---------- Data ----------
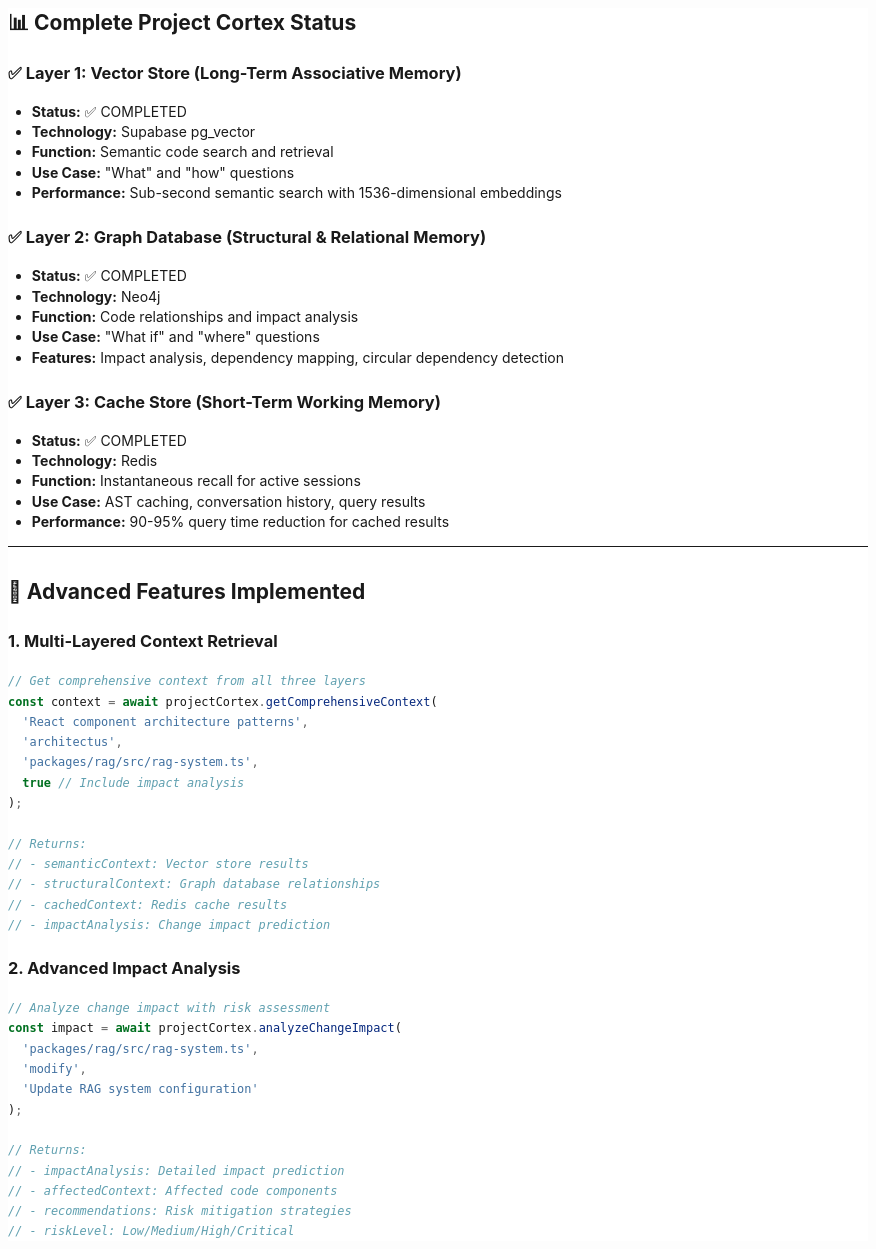 
## 📊 Complete Project Cortex Status

### ✅ Layer 1: Vector Store (Long-Term Associative Memory)
- **Status:** ✅ COMPLETED
- **Technology:** Supabase pg_vector
- **Function:** Semantic code search and retrieval
- **Use Case:** "What" and "how" questions
- **Performance:** Sub-second semantic search with 1536-dimensional embeddings

### ✅ Layer 2: Graph Database (Structural & Relational Memory)
- **Status:** ✅ COMPLETED
- **Technology:** Neo4j
- **Function:** Code relationships and impact analysis
- **Use Case:** "What if" and "where" questions
- **Features:** Impact analysis, dependency mapping, circular dependency detection

### ✅ Layer 3: Cache Store (Short-Term Working Memory)
- **Status:** ✅ COMPLETED
- **Technology:** Redis
- **Function:** Instantaneous recall for active sessions
- **Use Case:** AST caching, conversation history, query results
- **Performance:** 90-95% query time reduction for cached results

---

## 🚀 Advanced Features Implemented

### 1. Multi-Layered Context Retrieval
```typescript
// Get comprehensive context from all three layers
const context = await projectCortex.getComprehensiveContext(
  'React component architecture patterns',
  'architectus',
  'packages/rag/src/rag-system.ts',
  true // Include impact analysis
);

// Returns:
// - semanticContext: Vector store results
// - structuralContext: Graph database relationships
// - cachedContext: Redis cache results
// - impactAnalysis: Change impact prediction
```

### 2. Advanced Impact Analysis
```typescript
// Analyze change impact with risk assessment
const impact = await projectCortex.analyzeChangeImpact(
  'packages/rag/src/rag-system.ts',
  'modify',
  'Update RAG system configuration'
);

// Returns:
// - impactAnalysis: Detailed impact prediction
// - affectedContext: Affected code components
// - recommendations: Risk mitigation strategies
// - riskLevel: Low/Medium/High/Critical
```

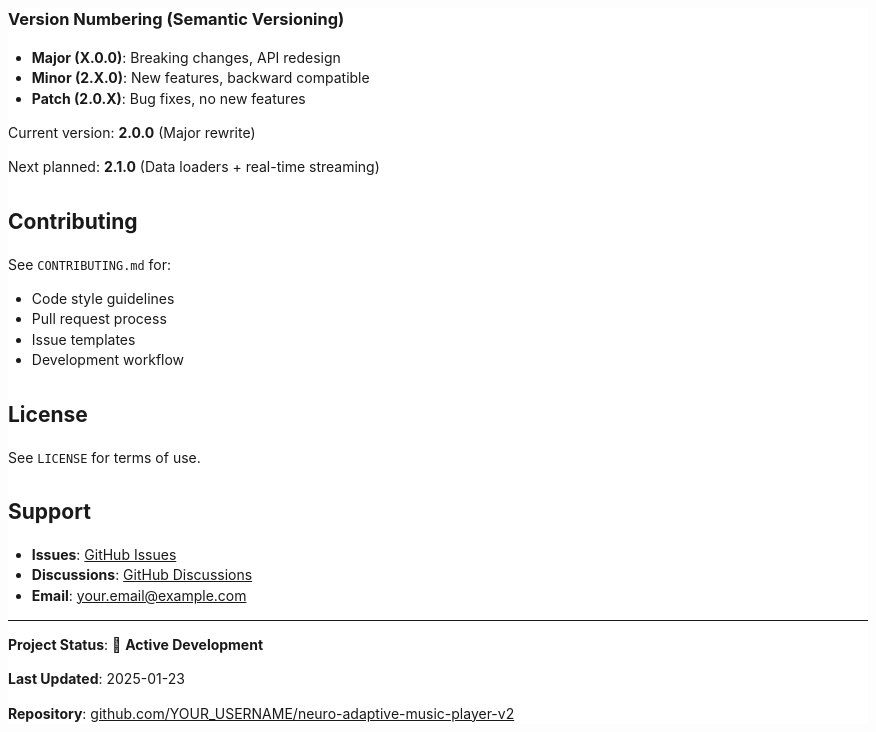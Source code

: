 ### Version Numbering (Semantic Versioning)
- **Major (X.0.0)**: Breaking changes, API redesign
- **Minor (2.X.0)**: New features, backward compatible
- **Patch (2.0.X)**: Bug fixes, no new features

Current version: **2.0.0** (Major rewrite)

Next planned: **2.1.0** (Data loaders + real-time streaming)

## Contributing

See `CONTRIBUTING.md` for:
- Code style guidelines
- Pull request process
- Issue templates
- Development workflow

## License

See `LICENSE` for terms of use.

## Support

- **Issues**: [GitHub Issues](https://github.com/YOUR_USERNAME/neuro-adaptive-music-player-v2/issues)
- **Discussions**: [GitHub Discussions](https://github.com/YOUR_USERNAME/neuro-adaptive-music-player-v2/discussions)
- **Email**: your.email@example.com

---

**Project Status**: 🚧 **Active Development**

**Last Updated**: 2025-01-23

**Repository**: [github.com/YOUR_USERNAME/neuro-adaptive-music-player-v2](https://github.com/YOUR_USERNAME/neuro-adaptive-music-player-v2)

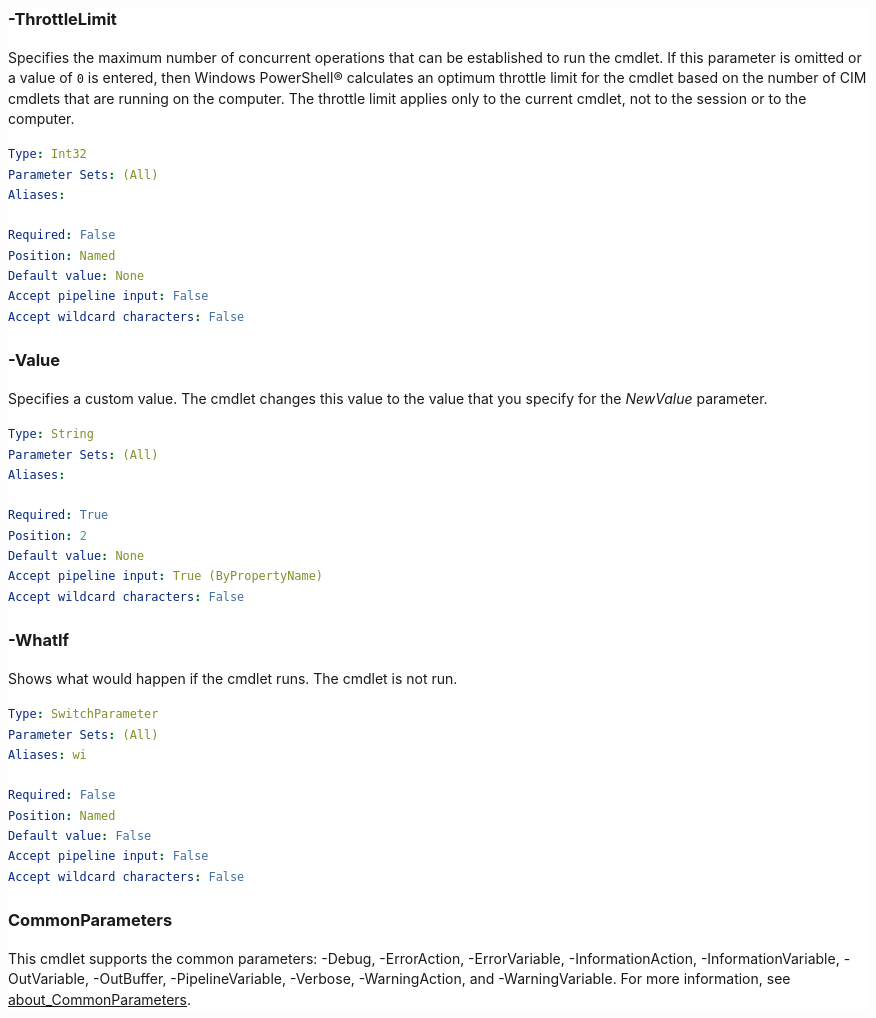 ### -ThrottleLimit
Specifies the maximum number of concurrent operations that can be established to run the cmdlet.
If this parameter is omitted or a value of `0` is entered, then Windows PowerShell® calculates an optimum throttle limit for the cmdlet based on the number of CIM cmdlets that are running on the computer.
The throttle limit applies only to the current cmdlet, not to the session or to the computer.

```yaml
Type: Int32
Parameter Sets: (All)
Aliases:

Required: False
Position: Named
Default value: None
Accept pipeline input: False
Accept wildcard characters: False
```

### -Value
Specifies a custom value.
The cmdlet changes this value to the value that you specify for the *NewValue*  parameter.

```yaml
Type: String
Parameter Sets: (All)
Aliases:

Required: True
Position: 2
Default value: None
Accept pipeline input: True (ByPropertyName)
Accept wildcard characters: False
```

### -WhatIf
Shows what would happen if the cmdlet runs.
The cmdlet is not run.

```yaml
Type: SwitchParameter
Parameter Sets: (All)
Aliases: wi

Required: False
Position: Named
Default value: False
Accept pipeline input: False
Accept wildcard characters: False
```

### CommonParameters
This cmdlet supports the common parameters: -Debug, -ErrorAction, -ErrorVariable, -InformationAction, -InformationVariable, -OutVariable, -OutBuffer, -PipelineVariable, -Verbose, -WarningAction, and -WarningVariable. For more information, see [about_CommonParameters](https://go.microsoft.com/fwlink/?LinkID=113216).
----------
* **Requirement**
The whole listing should be restated word for word, with no pictures.

* **Task solution**
## 📊 Complete Project Cortex Status

### ✅ Layer 1: Vector Store (Long-Term Associative Memory)
- **Status:** ✅ COMPLETED
- **Technology:** Supabase pg_vector
- **Function:** Semantic code search and retrieval
- **Use Case:** "What" and "how" questions
- **Performance:** Sub-second semantic search with 1536-dimensional embeddings

### ✅ Layer 2: Graph Database (Structural & Relational Memory)
- **Status:** ✅ COMPLETED
- **Technology:** Neo4j
- **Function:** Code relationships and impact analysis
- **Use Case:** "What if" and "where" questions
- **Features:** Impact analysis, dependency mapping, circular dependency detection

### ✅ Layer 3: Cache Store (Short-Term Working Memory)
- **Status:** ✅ COMPLETED
- **Technology:** Redis
- **Function:** Instantaneous recall for active sessions
- **Use Case:** AST caching, conversation history, query results
- **Performance:** 90-95% query time reduction for cached results

---

## 🚀 Advanced Features Implemented

### 1. Multi-Layered Context Retrieval
```typescript
// Get comprehensive context from all three layers
const context = await projectCortex.getComprehensiveContext(
  'React component architecture patterns',
  'architectus',
  'packages/rag/src/rag-system.ts',
  true // Include impact analysis
);

// Returns:
// - semanticContext: Vector store results
// - structuralContext: Graph database relationships
// - cachedContext: Redis cache results
// - impactAnalysis: Change impact prediction
```

### 2. Advanced Impact Analysis
```typescript
// Analyze change impact with risk assessment
const impact = await projectCortex.analyzeChangeImpact(
  'packages/rag/src/rag-system.ts',
  'modify',
  'Update RAG system configuration'
);

// Returns:
// - impactAnalysis: Detailed impact prediction
// - affectedContext: Affected code components
// - recommendations: Risk mitigation strategies
// - riskLevel: Low/Medium/High/Critical
```

Source code

: ### Version Numbering (Semantic Versioning)
- **Major (X.0.0)**: Breaking changes, API redesign
- **Minor (2.X.0)**: New features, backward compatible
- **Patch (2.0.X)**: Bug fixes, no new features

Current version: **2.0.0** (Major rewrite)

Next planned: **2.1.0** (Data loaders + real-time streaming)

## Contributing

See `CONTRIBUTING.md` for:
- Code style guidelines
- Pull request process
- Issue templates
- Development workflow

## License

See `LICENSE` for terms of use.

## Support

- **Issues**: [GitHub Issues](https://github.com/YOUR_USERNAME/neuro-adaptive-music-player-v2/issues)
- **Discussions**: [GitHub Discussions](https://github.com/YOUR_USERNAME/neuro-adaptive-music-player-v2/discussions)
- **Email**: your.email@example.com

---

**Project Status**: 🚧 **Active Development**

**Last Updated**: 2025-01-23

**Repository**: [github.com/YOUR_USERNAME/neuro-adaptive-music-player-v2](https://github.com/YOUR_USERNAME/neuro-adaptive-music-player-v2)

 ### -ThrottleLimit
Specifies the maximum number of concurrent operations that can be established to run the cmdlet.
If this parameter is omitted or a value of `0` is entered, then Windows PowerShell® calculates an optimum throttle limit for the cmdlet based on the number of CIM cmdlets that are running on the computer.
The throttle limit applies only to the current cmdlet, not to the session or to the computer.

```yaml
Type: Int32
Parameter Sets: (All)
Aliases:

Required: False
Position: Named
Default value: None
Accept pipeline input: False
Accept wildcard characters: False
```

### -Value
Specifies a custom value.
The cmdlet changes this value to the value that you specify for the *NewValue*  parameter.

```yaml
Type: String
Parameter Sets: (All)
Aliases:

Required: True
Position: 2
Default value: None
Accept pipeline input: True (ByPropertyName)
Accept wildcard characters: False
```

### -WhatIf
Shows what would happen if the cmdlet runs.
The cmdlet is not run.

```yaml
Type: SwitchParameter
Parameter Sets: (All)
Aliases: wi

Required: False
Position: Named
Default value: False
Accept pipeline input: False
Accept wildcard characters: False
```

### CommonParameters
This cmdlet supports the common parameters: -Debug, -ErrorAction, -ErrorVariable, -InformationAction, -InformationVariable, -OutVariable, -OutBuffer, -PipelineVariable, -Verbose, -WarningAction, and -WarningVariable. For more information, see [about_CommonParameters](https://go.microsoft.com/fwlink/?LinkID=113216).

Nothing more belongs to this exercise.